Now, with Justice League, we are going to see how Superman’s example affects the other meta-humans. We are going to explore how Superman’s sacrifice and example functions as an inspiration to others. We will seek his monument by looking around him. And we will also explore the broader idea of heroism and leadership, with a leader going beyond mere actions and direct effects but a leader becoming truly powerful when you rally others to your cause and inspire them to be better than they were. These indirect effects, rippling and radiating outward, are the sign of true leadership and can make profound differences in the world.
Although Superman will not get as much screen time as the other Justice Leaguers, his impact is arguably the largest. The world changed when he flew through the sky, and then it changed again when he didn’t. As we see in this opening scene, his death impacts the entire world. It impacts men and Atlanteans and the Amazons. And it also goes beyond Earth, signaling a new vulnerability here. So villains will seek to take advantage of this vulnerability, whether it’s terrorists in London or Steppenwolf of Apokolips. So these opening scenes that return to the prior film from a different point of view not only set up the themes of the film, they also build out the world and introduce new characters, placing them in relation to what we’ve seen already.
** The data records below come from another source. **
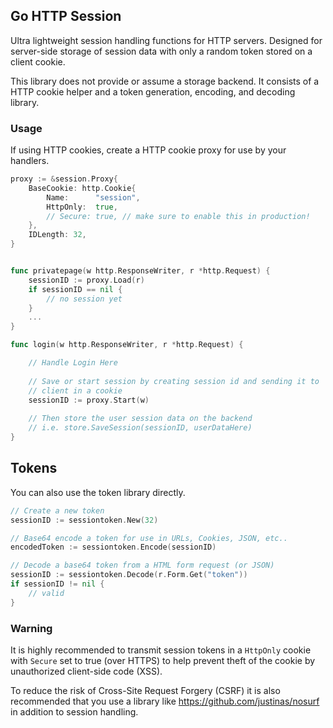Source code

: ## Go HTTP Session

Ultra lightweight session handling functions for HTTP servers. Designed 
for server-side storage of session data with only a random token stored 
on a client cookie.

This library does not provide or assume a storage backend. It consists 
of a HTTP cookie helper and a token generation, encoding, and decoding 
library.

### Usage

If using HTTP cookies, create a HTTP cookie proxy for use by your handlers.

```go
proxy := &session.Proxy{
    BaseCookie: http.Cookie{
        Name:      "session",
        HttpOnly:  true,
        // Secure: true, // make sure to enable this in production!
    },
    IDLength: 32,
}


func privatepage(w http.ResponseWriter, r *http.Request) {
    sessionID := proxy.Load(r)
    if sessionID == nil {
    	// no session yet
    }
    ...
}

func login(w http.ResponseWriter, r *http.Request) {

    // Handle Login Here
	
    // Save or start session by creating session id and sending it to 
    // client in a cookie
    sessionID := proxy.Start(w)
    
    // Then store the user session data on the backend
    // i.e. store.SaveSession(sessionID, userDataHere)
}
```


## Tokens

You can also use the token library directly.

```go
// Create a new token
sessionID := sessiontoken.New(32)

// Base64 encode a token for use in URLs, Cookies, JSON, etc..
encodedToken := sessiontoken.Encode(sessionID)

// Decode a base64 token from a HTML form request (or JSON)
sessionID := sessiontoken.Decode(r.Form.Get("token"))
if sessionID != nil { 
	// valid
}
```

### Warning

It is highly recommended to transmit session tokens in a `HttpOnly` cookie 
with `Secure` set to true (over HTTPS) to help prevent theft of the cookie
by unauthorized client-side code (XSS).

To reduce the risk of Cross-Site Request Forgery (CSRF) it is also 
recommended that you use a library like https://github.com/justinas/nosurf
in addition to session handling.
Visually, the way Snyder and the effects present this new look on an old scene puts us, the viewer, into the scene as an active participant, not just as an onlooker or spectator. We are reliving it as if we were Lois or Batman or Wonder Woman. We can go beyond our own reaction to this moment, as we experienced when watching BvS, and now we can focus on the other characters’ reactions. What did they think or feel when this happened? We see the pain and agony in Superman’s face. We see the sorrow as Lois realizes that he is dying, with her on the verge of sobs, which will set the tone for her mental state in this film. We see Diana’s face as she’s realizing that Clark is dying and has made the ultimate sacrifice for the world, giving her something to think about as she considers her own role in the world of man going forward. And then, as the beams of light go out, we see Batman and the clear sense of loss and failure. Even though they have succeeded in stopping Doomsday, his lip quivers and tears well up in his eyes because he now knows that he misjudged Superman and Batman realizes he could’ve been much more help against the true threat of Lex and Doomsday if he hadn’t been so tunnel-visioned by his rage and powerlessness. At the same time, this will be a moment of inspiration and rededication for Batman as he realizes that men are still good and he will have his faith in humanity restored. So this moment of Batman clenching his teeth is simultaneously this man fighting back tears but also resolving himself to use his amazing powers of focus and dedication to seek out and cooperate with heroes rather than hunting them down as a threat.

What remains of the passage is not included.